→ Exercise
Search the records for "href". Report every line where it occurs.

→ Data to process
== Segment start ==
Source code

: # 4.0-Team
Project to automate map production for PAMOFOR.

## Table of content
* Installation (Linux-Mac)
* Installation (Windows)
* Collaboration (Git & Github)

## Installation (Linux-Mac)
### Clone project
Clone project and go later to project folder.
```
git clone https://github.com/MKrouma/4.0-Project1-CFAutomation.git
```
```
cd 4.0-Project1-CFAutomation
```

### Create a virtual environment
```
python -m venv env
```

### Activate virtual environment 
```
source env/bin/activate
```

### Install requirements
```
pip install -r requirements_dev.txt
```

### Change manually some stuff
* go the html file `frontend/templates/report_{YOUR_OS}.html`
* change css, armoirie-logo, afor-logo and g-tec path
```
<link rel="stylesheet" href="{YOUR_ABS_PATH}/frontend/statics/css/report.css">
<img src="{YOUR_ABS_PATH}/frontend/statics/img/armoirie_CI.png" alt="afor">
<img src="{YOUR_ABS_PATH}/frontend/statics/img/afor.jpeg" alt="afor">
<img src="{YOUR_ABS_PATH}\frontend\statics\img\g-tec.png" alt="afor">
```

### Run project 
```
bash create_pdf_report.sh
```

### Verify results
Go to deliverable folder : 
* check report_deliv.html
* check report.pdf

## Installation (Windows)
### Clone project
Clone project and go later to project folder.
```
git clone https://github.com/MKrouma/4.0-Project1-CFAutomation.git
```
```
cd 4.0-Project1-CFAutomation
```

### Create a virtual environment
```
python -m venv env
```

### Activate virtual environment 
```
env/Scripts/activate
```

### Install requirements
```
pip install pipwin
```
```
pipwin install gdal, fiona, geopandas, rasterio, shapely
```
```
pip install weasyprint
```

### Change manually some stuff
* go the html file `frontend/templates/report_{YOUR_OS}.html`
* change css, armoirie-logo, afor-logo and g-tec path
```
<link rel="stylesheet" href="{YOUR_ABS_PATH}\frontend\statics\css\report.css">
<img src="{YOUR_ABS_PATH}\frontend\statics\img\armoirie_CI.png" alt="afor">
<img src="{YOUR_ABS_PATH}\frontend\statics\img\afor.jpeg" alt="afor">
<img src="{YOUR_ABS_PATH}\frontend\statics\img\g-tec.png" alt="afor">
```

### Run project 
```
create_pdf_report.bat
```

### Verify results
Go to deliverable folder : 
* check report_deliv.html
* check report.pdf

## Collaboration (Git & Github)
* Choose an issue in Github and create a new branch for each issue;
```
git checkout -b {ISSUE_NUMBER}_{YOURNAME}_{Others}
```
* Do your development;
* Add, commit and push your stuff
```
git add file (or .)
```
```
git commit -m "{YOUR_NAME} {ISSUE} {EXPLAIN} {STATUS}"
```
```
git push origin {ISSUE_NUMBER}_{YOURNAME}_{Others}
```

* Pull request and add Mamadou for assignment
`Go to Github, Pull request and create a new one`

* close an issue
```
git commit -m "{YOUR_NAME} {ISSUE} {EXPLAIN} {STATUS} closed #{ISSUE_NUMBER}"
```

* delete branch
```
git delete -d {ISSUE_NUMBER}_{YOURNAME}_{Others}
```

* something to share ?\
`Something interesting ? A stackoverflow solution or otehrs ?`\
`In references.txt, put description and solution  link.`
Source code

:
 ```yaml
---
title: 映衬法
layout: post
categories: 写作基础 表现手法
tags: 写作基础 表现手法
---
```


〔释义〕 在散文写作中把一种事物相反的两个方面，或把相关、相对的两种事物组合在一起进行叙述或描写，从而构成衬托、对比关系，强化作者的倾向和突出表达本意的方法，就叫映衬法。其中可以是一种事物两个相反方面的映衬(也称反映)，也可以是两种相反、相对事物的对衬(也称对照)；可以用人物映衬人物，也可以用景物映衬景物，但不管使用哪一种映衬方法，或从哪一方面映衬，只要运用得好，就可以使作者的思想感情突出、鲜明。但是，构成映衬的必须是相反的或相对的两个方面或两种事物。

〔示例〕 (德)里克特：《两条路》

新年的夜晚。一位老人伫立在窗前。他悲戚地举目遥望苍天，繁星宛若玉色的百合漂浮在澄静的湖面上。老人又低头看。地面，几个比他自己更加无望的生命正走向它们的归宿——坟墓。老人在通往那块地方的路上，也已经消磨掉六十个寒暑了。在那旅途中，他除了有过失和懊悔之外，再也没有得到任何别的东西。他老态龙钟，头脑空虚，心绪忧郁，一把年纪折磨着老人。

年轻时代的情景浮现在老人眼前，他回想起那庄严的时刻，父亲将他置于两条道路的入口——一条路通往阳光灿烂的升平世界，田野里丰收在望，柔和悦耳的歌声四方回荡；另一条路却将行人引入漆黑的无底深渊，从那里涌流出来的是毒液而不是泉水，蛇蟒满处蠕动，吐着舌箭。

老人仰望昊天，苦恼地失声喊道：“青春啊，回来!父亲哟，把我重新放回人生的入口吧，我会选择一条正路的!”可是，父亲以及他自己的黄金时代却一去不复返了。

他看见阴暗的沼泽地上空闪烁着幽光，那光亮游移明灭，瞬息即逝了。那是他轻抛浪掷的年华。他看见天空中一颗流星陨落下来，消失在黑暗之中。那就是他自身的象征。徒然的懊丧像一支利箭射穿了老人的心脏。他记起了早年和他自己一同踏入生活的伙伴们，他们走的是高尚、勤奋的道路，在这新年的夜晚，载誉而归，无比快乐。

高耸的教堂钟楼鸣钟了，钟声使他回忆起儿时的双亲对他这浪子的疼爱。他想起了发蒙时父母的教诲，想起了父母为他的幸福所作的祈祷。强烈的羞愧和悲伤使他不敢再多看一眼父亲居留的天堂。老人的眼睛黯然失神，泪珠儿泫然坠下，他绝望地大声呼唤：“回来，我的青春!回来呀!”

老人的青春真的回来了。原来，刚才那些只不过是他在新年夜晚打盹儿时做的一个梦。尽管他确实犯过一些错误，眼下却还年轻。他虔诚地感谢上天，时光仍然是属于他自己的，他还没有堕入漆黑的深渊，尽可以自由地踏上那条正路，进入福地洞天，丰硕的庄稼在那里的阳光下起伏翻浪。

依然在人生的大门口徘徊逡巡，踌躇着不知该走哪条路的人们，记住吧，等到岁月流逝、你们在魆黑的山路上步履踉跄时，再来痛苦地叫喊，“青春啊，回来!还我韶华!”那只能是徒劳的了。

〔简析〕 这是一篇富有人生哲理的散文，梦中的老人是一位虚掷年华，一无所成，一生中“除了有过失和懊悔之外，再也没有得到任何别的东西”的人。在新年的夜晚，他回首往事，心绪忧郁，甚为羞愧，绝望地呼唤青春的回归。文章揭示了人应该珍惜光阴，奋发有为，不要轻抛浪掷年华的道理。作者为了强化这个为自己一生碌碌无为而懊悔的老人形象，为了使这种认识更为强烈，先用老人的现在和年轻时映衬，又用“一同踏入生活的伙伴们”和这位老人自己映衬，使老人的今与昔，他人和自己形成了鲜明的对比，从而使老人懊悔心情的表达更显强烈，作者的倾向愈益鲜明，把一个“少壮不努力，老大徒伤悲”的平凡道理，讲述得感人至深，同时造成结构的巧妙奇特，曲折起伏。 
== Segment end ==
→ Response area
<link rel="stylesheet" href="{YOUR_ABS_PATH}/frontend/statics/css/report.css">
<link rel="stylesheet" href="{YOUR_ABS_PATH}\frontend\statics\css\report.css">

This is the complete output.